Regula Eiberle, die mit Gehörlosigkeit lebt, war vor ihrer Pensionierung in der Behindertenseelsorge der katholischen Kirche tätig. Sie stellte fest, dass Menschen mit Behinderungen in vielen Gemeinschaften integriert sind, es jedoch nach wie vor zahlreiche Barrieren gibt. Für sie ist es beispielsweise unmöglich, spontan einen Gottesdienst in einer anderen Kirche zu besuchen, da eine*n Gebärdensprachdolmetscher*in drei bis vier Wochen im Voraus bestellt werden muss. «Laut Gesetz sind dafür entweder Kirche oder Behörden verantwortlich», erklärte sie, «doch in der Praxis funktioniert das oft nicht.» Eine eigene Kirche für Menschen mit Behinderungen gebe es nicht. «Menschen mit und ohne Behinderungen feiern den Gottesdienst gemeinsam», erzählte sie und führte an, dass Teilhabe ein zentrales Konzept sei. Neben Teilhabe ist für Regula Eiberle auch Teilgabe essenziell. Gemeint ist, dass Menschen mit Behinderungen nicht nur die Möglichkeit haben, dabei zu sein, sondern dass sie sich auch aktive Rolle übernehmen können sollen, um so der Gemeinschaft auch etwas geben zu können. Nur durch Teilhabe und Teilgabe kann ein echtes «Teilsein» entstehen.
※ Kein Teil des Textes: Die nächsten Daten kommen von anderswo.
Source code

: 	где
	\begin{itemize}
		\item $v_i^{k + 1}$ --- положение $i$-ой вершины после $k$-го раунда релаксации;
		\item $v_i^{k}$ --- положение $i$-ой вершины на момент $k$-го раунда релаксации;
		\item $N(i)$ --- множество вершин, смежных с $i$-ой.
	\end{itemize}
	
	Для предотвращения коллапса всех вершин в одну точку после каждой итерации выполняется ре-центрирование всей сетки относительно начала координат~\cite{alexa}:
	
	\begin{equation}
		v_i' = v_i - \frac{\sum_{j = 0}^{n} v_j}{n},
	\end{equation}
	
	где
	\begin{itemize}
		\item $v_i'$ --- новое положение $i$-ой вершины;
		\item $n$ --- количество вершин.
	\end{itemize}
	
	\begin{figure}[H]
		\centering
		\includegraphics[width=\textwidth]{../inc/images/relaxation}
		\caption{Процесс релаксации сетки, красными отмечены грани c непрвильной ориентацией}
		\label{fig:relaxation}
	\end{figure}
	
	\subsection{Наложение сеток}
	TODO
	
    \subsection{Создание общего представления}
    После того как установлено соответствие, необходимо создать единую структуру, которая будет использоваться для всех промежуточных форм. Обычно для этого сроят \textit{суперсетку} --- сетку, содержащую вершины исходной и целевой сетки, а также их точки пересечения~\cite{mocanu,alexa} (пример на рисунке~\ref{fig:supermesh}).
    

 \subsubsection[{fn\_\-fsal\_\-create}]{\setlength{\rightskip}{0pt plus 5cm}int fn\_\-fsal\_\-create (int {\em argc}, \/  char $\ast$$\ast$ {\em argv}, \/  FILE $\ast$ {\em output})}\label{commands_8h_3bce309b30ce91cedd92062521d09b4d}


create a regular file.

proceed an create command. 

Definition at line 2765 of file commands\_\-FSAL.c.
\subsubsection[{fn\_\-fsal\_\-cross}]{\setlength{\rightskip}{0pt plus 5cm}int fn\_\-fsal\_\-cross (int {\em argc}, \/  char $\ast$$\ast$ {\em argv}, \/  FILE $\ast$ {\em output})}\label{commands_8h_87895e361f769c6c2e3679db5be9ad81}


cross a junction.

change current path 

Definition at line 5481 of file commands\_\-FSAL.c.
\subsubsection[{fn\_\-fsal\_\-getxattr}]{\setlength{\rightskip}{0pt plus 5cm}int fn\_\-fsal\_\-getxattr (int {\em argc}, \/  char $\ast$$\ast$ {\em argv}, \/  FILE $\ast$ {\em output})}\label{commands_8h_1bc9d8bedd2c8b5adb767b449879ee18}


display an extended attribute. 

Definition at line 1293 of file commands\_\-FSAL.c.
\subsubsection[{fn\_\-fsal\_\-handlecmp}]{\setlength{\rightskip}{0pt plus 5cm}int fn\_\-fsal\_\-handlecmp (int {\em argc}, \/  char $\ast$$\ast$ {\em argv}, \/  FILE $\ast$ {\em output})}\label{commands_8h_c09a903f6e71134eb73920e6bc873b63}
«In der Krishna-Tradition sind Sakralräume enorm wichtig», erzählte Mandali Bhadra Dasa, der seit vierzig Jahren der Krishna-Gemeinschaft angehört und seit zwanzig Jahren mit Multiple Sklerose lebt. «Im Tempel wird zusammen gesungen und getanzt, das gibt Kraft. Dabei steht die Seele im Zentrum, der Körper ist nur zweitrangig.» Er erzählte, dass für ihn Treppen die grössten Hürden seien: «Vier Stufen hochzusteigen, ist für mich wie das Matterhorn zu erklimmen.» Obwohl in der Gemeinschaft eine grosse Hilfsbereitschaft vorhanden ist, die zuweilen fast etwas anstrengend sei, so Mandali Bhadra Dasa, sei im Tempel das Bewusstsein für Barrierefreiheit zu wenig vorhanden. Ein grosses Problem sieht er in den finanziellen Möglichkeiten, insbesondere für nicht-anerkannte Religionsgemeinschaften. Obwohl der Tempel sehr wichtig ist, sieht Mandali Bhadra Dasa auch andere Möglichkeiten: «Beispielsweise kommen Leute aus dem Tempel für Zeremonien zu einem nachhause. Ausserdem werden viele Zeremonien live geschaltet und man kann online teilnehmen.»
Fiona Bollag erwiderte, dass dies für sie keine Lösung sei. An Sabbat ist eine Live-Übertragung unmöglich, da während dieser Zeit keine elektrischen Geräte benutzt werden dürfen. Ebenso würde, eine*n Dolmetscher*in zu beschäftigen, gegen das Arbeitsverbot während Sabbat verstossen. «Unter jüdischen Menschen ist aber die Hilfsbereitschaft sehr wichtig», fügte sie hinzu.
Auf Saphir Ben Dakons Frage, was Religionsgemeinschaften sonst noch tun können, um Barrieren abzubauen, antwortete İpek Kurtuluş, dass das Minimum gemacht werden muss: «Zum Lesen von Türschildern finde ich eine Lösung. Eine Person mit einem Rollstuhl hingegen kann keine Treppe hochsteigen.» Sie betonte auch, wie wichtig die Sensibilisierung innerhalb der Religionsgemeinschaft ist. Oft werden Vorträge mit der Gemeinschaft online geteilt, erklärte İpek Kurtuluş, Informationen zu Barrierefreiheit könnten zum Beispiel dort angebracht werden.
Schliesslich fragte Saphir Ben Dakon die Mitwirkenden, ob und wie der interreligiöse Dialog zur Förderung der Barrierefreiheit beitragen kann. Regula Eiberle antwortete: «Durch den Austausch können wir uns gegenseitig inspirieren und voneinander profitieren.» Für Mandali Bhadra Dasa ist klar: «Zusammen sind wir stärker.» İpek Kurtuluş pflichtete ihm bei. Sie findet es sehr wichtig, dass darüber gesprochen wird – auch innerhalb der eigenen Religionsgemeinschaft: «Wir müssen laut werden.»